▶ **TASK ITEM**
Copy the first line of the entries below and every line after it through the line containing "and model influence". Do not include pictures.

▶ **EXTRACTED MATERIAL**
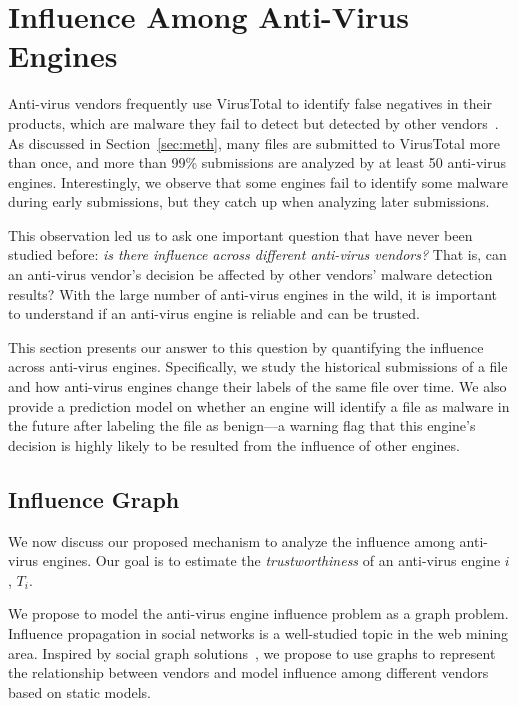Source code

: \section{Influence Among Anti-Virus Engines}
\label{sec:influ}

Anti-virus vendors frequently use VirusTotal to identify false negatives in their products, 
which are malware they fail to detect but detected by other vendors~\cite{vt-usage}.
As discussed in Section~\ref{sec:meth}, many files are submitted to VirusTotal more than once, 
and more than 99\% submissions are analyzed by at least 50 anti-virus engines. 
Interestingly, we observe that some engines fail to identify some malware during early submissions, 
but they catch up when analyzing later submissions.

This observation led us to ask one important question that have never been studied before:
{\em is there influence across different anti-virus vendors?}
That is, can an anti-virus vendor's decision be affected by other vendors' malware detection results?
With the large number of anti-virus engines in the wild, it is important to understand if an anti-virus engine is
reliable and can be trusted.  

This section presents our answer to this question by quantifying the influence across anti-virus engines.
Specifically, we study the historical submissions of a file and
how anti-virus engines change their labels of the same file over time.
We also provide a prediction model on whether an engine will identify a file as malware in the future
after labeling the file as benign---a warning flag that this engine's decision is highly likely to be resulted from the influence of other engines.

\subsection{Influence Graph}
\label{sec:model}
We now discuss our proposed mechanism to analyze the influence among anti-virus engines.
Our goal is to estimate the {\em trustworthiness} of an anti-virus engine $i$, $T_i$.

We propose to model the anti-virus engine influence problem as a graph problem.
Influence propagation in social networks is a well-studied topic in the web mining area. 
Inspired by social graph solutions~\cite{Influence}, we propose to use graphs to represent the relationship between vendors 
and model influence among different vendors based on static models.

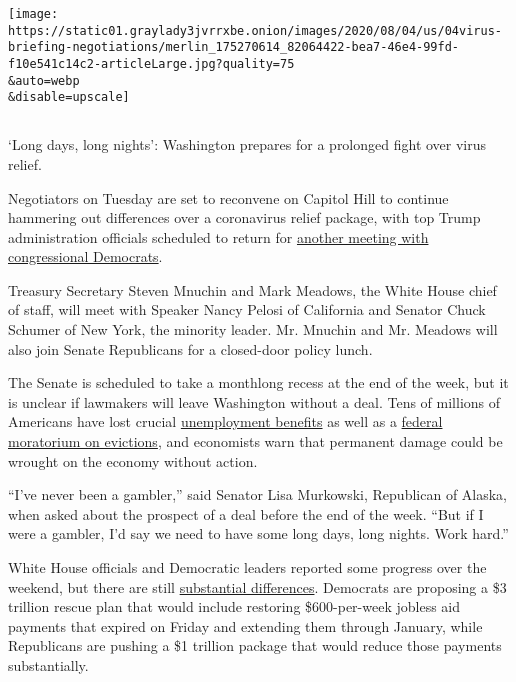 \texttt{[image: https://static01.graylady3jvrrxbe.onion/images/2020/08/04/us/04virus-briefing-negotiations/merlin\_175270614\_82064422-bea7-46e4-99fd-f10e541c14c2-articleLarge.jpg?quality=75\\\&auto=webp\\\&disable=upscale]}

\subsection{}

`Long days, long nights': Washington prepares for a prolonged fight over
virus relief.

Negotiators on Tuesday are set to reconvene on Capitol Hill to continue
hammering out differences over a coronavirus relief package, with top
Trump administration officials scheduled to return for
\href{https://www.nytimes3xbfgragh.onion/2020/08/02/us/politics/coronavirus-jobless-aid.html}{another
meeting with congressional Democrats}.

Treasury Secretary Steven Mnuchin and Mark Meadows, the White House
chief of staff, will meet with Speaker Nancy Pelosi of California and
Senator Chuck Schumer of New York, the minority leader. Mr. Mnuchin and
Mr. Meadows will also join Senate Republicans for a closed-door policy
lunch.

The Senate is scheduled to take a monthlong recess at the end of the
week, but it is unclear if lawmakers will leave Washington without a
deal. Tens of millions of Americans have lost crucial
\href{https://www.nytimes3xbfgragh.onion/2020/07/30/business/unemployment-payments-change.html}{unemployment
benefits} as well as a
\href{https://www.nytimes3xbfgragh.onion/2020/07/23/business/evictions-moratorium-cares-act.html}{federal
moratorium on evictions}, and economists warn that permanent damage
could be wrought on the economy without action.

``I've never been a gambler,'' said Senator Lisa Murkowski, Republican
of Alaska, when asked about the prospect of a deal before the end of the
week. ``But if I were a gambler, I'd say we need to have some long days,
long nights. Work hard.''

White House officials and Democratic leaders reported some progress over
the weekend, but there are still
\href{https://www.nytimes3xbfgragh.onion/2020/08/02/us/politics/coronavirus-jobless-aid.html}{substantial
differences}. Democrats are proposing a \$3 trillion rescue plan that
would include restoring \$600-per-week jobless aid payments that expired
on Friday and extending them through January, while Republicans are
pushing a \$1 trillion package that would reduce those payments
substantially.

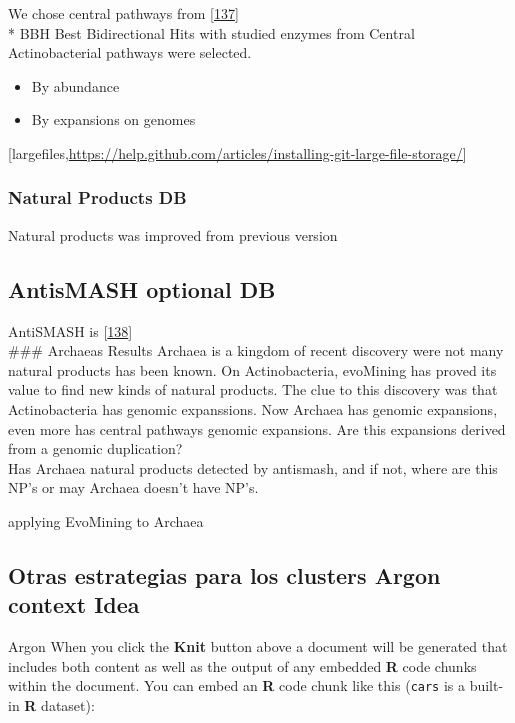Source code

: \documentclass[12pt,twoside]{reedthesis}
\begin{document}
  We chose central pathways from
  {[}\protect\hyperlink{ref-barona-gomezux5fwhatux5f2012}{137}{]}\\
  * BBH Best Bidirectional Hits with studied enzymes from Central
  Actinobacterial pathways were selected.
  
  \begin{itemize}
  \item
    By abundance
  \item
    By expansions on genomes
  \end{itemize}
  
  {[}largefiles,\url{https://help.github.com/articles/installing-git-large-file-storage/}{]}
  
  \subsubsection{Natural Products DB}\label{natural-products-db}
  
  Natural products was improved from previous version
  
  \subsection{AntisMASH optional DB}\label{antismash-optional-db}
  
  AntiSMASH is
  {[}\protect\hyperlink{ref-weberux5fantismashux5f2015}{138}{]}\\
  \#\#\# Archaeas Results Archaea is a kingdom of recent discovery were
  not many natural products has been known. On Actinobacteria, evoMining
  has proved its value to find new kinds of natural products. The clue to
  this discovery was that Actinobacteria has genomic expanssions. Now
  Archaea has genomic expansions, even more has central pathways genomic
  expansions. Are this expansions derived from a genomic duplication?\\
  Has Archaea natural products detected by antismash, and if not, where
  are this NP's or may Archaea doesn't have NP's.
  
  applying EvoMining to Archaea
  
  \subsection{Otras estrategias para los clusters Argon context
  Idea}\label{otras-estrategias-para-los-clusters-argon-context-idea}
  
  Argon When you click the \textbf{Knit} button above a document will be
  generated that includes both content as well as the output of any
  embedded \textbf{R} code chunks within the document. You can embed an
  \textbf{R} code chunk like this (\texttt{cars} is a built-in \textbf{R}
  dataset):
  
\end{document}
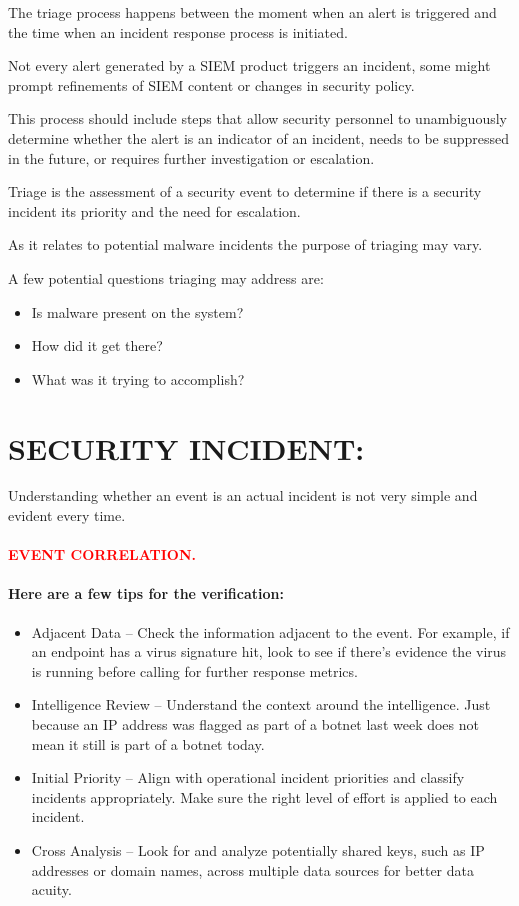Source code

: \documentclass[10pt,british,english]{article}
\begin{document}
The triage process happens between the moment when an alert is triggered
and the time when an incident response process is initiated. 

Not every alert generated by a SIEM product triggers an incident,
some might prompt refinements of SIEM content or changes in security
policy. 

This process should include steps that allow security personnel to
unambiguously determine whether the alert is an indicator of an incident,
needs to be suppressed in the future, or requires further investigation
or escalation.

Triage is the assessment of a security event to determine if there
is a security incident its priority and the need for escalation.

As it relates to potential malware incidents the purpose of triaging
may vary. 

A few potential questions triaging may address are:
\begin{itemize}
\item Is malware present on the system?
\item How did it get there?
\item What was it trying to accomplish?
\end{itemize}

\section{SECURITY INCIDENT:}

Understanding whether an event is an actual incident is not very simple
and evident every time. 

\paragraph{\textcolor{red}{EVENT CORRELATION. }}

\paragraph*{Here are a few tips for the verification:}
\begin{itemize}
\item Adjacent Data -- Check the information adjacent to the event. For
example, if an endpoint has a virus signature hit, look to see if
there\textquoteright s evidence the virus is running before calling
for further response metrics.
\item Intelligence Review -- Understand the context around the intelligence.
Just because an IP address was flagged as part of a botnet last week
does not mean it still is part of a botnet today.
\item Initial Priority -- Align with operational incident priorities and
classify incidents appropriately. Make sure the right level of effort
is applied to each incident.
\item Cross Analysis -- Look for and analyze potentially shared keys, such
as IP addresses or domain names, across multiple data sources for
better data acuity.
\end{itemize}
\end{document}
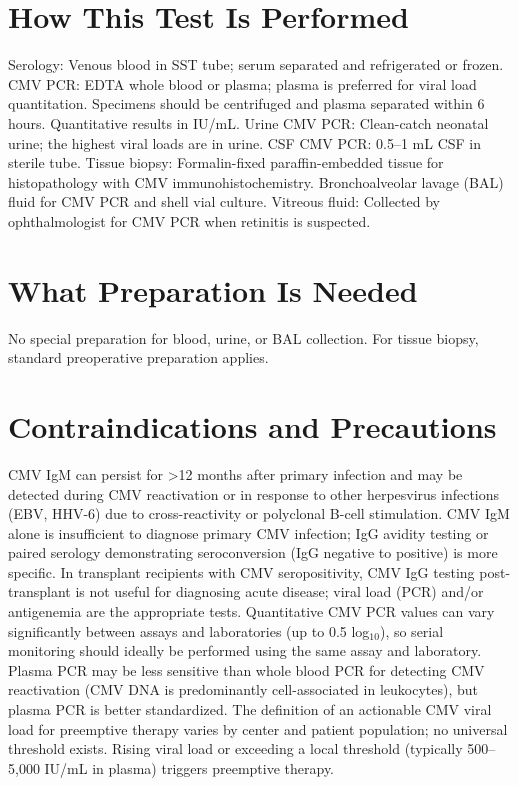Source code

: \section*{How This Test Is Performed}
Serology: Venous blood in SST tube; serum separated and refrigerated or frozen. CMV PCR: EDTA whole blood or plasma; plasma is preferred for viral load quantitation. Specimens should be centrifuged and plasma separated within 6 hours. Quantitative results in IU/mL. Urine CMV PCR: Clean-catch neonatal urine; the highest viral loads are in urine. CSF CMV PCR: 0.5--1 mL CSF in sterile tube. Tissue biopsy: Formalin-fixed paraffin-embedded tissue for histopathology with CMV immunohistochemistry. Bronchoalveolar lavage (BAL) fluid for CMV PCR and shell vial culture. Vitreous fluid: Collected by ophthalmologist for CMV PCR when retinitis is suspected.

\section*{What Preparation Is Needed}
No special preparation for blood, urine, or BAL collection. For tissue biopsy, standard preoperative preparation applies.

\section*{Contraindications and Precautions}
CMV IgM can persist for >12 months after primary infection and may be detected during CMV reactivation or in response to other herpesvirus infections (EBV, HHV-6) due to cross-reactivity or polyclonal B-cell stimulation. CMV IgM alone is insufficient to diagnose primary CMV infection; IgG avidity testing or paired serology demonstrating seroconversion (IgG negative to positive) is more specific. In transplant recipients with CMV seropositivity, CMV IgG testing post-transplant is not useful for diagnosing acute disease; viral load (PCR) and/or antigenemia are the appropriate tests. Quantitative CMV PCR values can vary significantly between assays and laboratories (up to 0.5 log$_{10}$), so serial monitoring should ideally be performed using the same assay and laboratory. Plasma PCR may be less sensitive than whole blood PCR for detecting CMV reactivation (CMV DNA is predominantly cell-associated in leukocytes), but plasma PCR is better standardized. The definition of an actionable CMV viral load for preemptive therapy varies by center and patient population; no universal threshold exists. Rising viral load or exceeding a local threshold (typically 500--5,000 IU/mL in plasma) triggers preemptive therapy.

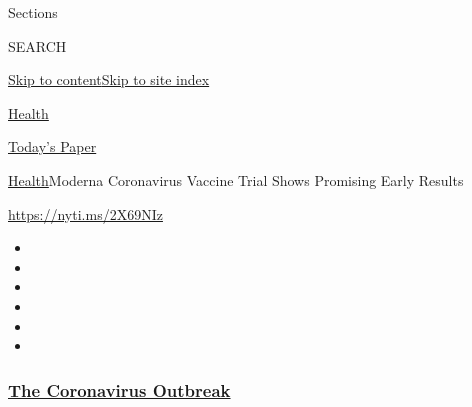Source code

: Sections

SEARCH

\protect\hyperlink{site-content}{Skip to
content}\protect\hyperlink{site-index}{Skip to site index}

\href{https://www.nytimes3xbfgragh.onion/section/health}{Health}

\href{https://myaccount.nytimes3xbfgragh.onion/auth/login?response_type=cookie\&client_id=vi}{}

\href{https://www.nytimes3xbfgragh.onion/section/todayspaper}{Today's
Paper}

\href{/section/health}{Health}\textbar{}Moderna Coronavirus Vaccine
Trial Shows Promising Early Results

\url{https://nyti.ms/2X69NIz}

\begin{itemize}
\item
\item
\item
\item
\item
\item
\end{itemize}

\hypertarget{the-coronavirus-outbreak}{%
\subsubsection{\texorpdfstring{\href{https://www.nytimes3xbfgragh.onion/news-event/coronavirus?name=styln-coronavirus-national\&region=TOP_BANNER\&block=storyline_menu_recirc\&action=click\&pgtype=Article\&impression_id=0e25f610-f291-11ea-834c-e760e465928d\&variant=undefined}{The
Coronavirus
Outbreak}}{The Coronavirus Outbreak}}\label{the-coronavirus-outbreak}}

▶ **TASK RESULT**
Source code

: \section{Influence Among Anti-Virus Engines}
\label{sec:influ}

Anti-virus vendors frequently use VirusTotal to identify false negatives in their products, 
which are malware they fail to detect but detected by other vendors~\cite{vt-usage}.
As discussed in Section~\ref{sec:meth}, many files are submitted to VirusTotal more than once, 
and more than 99\% submissions are analyzed by at least 50 anti-virus engines. 
Interestingly, we observe that some engines fail to identify some malware during early submissions, 
but they catch up when analyzing later submissions.

This observation led us to ask one important question that have never been studied before:
{\em is there influence across different anti-virus vendors?}
That is, can an anti-virus vendor's decision be affected by other vendors' malware detection results?
With the large number of anti-virus engines in the wild, it is important to understand if an anti-virus engine is
reliable and can be trusted.  

This section presents our answer to this question by quantifying the influence across anti-virus engines.
Specifically, we study the historical submissions of a file and
how anti-virus engines change their labels of the same file over time.
We also provide a prediction model on whether an engine will identify a file as malware in the future
after labeling the file as benign---a warning flag that this engine's decision is highly likely to be resulted from the influence of other engines.

\subsection{Influence Graph}
\label{sec:model}
We now discuss our proposed mechanism to analyze the influence among anti-virus engines.
Our goal is to estimate the {\em trustworthiness} of an anti-virus engine $i$, $T_i$.

We propose to model the anti-virus engine influence problem as a graph problem.
Influence propagation in social networks is a well-studied topic in the web mining area. 
Inspired by social graph solutions~\cite{Influence}, we propose to use graphs to represent the relationship between vendors 
and model influence among different vendors based on static models.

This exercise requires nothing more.